Hmm, yes, that possibility I didn't even consider. Would have
the potential to get away without that admittedly ugly "unary"
assembler macro altogether, though at the price of growing all
instructions rather than just those that have a non-symbolic
and small displacement. Since unlock generally gets inlined, I'm
not certain this additional growth in code size would be
acceptable...
Please let me know, though before submitting an eventual third
version I'd appreciate knowing especially the first two patches
need further changes in order to get accepted.
Thanks, Jan
On 06/30/2010 12:07 AM, Jan Beulich wrote:
>>
>> If you're stretching (bloating) them anyway, perhaps we should be using
>> "add" instructions instead, with their better EFLAGS behavior?
>
> Hmm, yes, that possibility I didn't even consider.

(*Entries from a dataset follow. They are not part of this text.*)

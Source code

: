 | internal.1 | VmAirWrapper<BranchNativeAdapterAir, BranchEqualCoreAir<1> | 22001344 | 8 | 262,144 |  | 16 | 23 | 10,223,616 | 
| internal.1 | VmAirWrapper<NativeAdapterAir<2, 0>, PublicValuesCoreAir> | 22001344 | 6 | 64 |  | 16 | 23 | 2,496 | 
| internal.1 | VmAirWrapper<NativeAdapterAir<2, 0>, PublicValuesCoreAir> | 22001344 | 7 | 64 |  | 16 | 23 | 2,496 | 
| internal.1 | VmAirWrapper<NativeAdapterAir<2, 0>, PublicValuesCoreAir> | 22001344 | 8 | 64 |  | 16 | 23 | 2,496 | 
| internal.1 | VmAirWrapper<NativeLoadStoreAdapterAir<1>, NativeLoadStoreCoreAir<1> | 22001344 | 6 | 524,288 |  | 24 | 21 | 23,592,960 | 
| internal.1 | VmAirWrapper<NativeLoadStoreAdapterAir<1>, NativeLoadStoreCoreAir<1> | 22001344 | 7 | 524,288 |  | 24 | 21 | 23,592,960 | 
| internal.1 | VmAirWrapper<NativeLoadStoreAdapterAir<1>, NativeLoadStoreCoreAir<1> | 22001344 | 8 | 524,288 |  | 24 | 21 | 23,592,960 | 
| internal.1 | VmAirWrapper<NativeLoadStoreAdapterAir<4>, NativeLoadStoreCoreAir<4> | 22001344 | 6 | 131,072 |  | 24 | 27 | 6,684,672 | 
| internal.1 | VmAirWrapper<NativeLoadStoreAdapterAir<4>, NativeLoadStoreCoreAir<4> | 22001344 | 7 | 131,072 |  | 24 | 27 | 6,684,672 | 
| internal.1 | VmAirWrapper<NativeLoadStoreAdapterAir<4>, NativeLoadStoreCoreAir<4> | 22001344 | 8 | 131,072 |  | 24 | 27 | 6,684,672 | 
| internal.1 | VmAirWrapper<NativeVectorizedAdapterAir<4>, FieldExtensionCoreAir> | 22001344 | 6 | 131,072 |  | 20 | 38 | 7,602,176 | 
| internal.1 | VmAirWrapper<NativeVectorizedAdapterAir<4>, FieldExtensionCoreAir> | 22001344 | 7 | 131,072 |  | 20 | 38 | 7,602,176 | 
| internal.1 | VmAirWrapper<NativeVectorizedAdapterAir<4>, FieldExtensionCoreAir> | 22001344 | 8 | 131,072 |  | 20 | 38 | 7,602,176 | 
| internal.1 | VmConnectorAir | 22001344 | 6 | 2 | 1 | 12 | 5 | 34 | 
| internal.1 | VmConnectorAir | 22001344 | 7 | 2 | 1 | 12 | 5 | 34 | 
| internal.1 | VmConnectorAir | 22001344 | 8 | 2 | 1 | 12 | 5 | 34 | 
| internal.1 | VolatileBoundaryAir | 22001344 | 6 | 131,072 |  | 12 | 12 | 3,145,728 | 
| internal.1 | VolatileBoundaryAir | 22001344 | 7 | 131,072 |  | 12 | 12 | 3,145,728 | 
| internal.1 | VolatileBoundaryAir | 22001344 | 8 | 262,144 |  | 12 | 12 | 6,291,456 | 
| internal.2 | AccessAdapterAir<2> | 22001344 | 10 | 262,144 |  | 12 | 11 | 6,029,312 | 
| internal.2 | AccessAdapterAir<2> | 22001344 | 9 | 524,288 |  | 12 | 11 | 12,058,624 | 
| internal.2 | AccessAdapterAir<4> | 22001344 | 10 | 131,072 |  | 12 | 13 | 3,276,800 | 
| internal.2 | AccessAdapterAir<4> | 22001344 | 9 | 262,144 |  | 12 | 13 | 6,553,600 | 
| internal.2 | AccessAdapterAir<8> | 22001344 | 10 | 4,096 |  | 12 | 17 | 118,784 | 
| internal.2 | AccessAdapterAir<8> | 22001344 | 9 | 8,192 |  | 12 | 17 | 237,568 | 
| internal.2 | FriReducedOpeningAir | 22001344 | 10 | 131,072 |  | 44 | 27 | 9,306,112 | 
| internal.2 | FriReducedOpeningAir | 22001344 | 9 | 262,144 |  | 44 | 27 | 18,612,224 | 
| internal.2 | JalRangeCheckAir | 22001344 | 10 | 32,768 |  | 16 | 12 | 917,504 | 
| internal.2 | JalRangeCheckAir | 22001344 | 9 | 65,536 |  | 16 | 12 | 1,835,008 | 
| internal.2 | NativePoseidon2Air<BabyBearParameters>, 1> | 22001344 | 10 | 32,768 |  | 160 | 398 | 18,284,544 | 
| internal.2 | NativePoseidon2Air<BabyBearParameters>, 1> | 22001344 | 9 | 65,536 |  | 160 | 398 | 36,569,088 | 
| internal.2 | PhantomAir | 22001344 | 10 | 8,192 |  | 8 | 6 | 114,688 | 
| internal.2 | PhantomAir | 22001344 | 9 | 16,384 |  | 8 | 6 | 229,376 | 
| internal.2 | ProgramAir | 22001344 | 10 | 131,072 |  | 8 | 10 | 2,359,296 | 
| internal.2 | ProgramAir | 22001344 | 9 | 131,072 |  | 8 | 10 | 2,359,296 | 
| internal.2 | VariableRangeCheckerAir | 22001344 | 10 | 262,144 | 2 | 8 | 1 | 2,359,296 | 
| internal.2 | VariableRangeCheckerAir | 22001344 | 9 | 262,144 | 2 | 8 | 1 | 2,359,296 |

Would have
> the potential to get away without that admittedly ugly "unary"
> assembler macro altogether, though at the price of growing all
> instructions rather than just those that have a non-symbolic
> and small displacement. Since unlock generally gets inlined, I'm
> not certain this additional growth in code size would be
> acceptable...
>
> Please let me know, though before submitting an eventual third
> version I'd appreciate knowing especially the first two patches
> need further changes in order to get accepted.
>
Will look at it today, hopefully. The Syslinux 4.00 release has
unfortunately occupied me over the last week-plus.
As far as the "unary" macro is concerned... I have to admit I couldn't
even figure out what it was supposed to do. It could definitely use a
better comment.
-hpa
--
H. Peter Anvin, Intel Open Source Technology Center
I work for Intel. I don't speak on their behalf.